#1
TOPSKOR   |   Harian Olahraga Pertama di Indonesia
Conte yang Mengawali Siklus Scudetto Juve, Conte pula yang Bisa Mengakhiri bersama Inter
31 July 2020 14:45 WIB
MILAN – Hari ini, Antonio Conte genap berusia 51 tahun. Tidak banyak ucapan selamat kepada pria yang memang tidak terlalu menyukai publikasi.

Namun, ada satu narasi terkait Conte dan Inter saat ini dan intinya adalah impian sang pelatih dan juga I Nerazzurri. Conte sudah memesan meja scudetto dan dia hanya menunggu waktu untuk merayakannya.

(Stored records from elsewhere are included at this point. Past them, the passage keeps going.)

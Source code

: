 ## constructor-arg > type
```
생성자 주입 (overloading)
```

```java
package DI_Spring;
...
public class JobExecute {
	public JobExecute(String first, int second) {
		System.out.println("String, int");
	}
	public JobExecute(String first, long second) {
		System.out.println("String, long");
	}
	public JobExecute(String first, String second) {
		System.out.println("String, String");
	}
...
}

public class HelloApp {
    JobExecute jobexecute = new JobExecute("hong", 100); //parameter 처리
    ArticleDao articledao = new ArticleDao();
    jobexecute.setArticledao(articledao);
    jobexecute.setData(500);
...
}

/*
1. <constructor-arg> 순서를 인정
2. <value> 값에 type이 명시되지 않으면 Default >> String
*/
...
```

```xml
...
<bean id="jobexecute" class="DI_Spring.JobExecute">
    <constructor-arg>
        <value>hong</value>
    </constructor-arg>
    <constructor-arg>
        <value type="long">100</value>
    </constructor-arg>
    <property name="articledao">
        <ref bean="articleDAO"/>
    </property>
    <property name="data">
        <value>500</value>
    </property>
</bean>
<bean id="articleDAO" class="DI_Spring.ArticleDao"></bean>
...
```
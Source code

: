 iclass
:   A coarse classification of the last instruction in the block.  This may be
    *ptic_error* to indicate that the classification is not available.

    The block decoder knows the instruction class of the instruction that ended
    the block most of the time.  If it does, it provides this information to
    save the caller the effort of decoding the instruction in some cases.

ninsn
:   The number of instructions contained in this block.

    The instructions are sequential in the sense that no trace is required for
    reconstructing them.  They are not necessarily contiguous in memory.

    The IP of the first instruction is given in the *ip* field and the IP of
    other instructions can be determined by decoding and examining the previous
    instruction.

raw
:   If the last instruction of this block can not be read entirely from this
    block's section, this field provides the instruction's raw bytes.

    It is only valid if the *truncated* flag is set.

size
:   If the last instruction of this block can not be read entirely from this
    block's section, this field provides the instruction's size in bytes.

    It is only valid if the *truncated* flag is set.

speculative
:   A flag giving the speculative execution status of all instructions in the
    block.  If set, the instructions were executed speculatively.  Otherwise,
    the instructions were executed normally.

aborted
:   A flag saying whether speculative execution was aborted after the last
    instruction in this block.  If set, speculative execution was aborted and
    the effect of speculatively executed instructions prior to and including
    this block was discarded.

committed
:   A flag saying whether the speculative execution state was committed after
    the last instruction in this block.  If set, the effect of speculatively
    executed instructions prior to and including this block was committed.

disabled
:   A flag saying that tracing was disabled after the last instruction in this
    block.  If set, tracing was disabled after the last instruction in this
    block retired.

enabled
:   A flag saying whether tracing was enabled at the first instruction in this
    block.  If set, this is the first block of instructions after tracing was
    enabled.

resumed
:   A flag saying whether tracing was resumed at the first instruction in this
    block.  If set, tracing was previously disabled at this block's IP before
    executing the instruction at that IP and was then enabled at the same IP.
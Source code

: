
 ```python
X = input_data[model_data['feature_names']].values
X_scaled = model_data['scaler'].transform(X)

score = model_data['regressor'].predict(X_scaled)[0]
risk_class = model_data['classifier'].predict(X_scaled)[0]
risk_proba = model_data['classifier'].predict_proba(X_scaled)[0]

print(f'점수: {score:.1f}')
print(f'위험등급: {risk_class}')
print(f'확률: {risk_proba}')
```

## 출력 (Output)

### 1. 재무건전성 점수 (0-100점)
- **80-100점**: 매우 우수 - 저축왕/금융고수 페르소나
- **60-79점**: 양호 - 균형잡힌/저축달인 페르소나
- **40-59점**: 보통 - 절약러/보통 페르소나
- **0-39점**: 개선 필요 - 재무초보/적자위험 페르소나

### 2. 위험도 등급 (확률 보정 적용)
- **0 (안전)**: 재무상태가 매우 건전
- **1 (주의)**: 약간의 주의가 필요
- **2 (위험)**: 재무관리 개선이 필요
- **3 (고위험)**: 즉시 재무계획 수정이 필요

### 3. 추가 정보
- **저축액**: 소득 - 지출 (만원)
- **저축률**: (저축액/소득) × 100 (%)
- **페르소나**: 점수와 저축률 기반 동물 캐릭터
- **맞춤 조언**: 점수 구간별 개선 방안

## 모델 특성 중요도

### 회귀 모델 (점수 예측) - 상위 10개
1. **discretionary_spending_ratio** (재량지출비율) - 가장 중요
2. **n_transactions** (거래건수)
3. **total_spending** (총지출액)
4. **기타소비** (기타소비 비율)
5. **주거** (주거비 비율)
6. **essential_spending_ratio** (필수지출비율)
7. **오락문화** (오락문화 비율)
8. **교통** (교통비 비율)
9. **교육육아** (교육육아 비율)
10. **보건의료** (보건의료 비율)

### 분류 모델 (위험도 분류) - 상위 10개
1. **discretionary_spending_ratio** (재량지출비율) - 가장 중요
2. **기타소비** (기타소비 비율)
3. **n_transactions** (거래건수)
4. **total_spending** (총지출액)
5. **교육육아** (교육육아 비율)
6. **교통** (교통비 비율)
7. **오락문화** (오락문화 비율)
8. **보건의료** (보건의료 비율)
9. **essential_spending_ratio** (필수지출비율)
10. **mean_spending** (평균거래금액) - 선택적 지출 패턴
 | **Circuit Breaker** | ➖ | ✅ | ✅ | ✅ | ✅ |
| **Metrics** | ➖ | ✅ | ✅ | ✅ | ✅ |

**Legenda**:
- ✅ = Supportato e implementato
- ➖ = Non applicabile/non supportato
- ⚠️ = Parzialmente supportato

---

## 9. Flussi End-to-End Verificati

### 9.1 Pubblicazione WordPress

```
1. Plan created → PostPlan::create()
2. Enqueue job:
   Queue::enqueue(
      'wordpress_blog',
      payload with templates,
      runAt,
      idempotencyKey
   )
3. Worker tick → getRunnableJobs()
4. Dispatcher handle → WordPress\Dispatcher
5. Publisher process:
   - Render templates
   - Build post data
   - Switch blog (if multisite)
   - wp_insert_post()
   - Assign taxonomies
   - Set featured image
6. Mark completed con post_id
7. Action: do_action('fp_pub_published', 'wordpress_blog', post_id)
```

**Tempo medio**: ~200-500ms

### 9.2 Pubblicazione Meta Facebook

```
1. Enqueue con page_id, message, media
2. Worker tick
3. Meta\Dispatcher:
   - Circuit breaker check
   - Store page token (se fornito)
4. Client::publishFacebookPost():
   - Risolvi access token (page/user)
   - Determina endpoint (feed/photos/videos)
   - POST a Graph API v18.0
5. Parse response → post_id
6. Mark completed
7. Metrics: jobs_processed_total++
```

Dan, bisa jadi momen tersebut akan terjadi musim depan. Tuttusport, sebuah harian olahraga Italia asal Turin memberikan penilaian dengan “perkembangan yang tidak terbantahkan” untuk performa Inter sepanjang musim ini di bawah asuhan Conte.


Baca Juga :
- Faktor Andrea Pirlo yang Membuat Arturo Vidal Bisa Kembali ke Juventus
- Jose Callejon Tujuh Tahun di Napoli Mencetak Gol dengan Cara yang Sama

Ya, I Nerazzurri memang gagal untuk meraih gelar Seri A musim ini namun apa yang diraih Inter di bawah asuhan mantan pelatih Juventus dan Chelsea tersebut sangat mengagumkan.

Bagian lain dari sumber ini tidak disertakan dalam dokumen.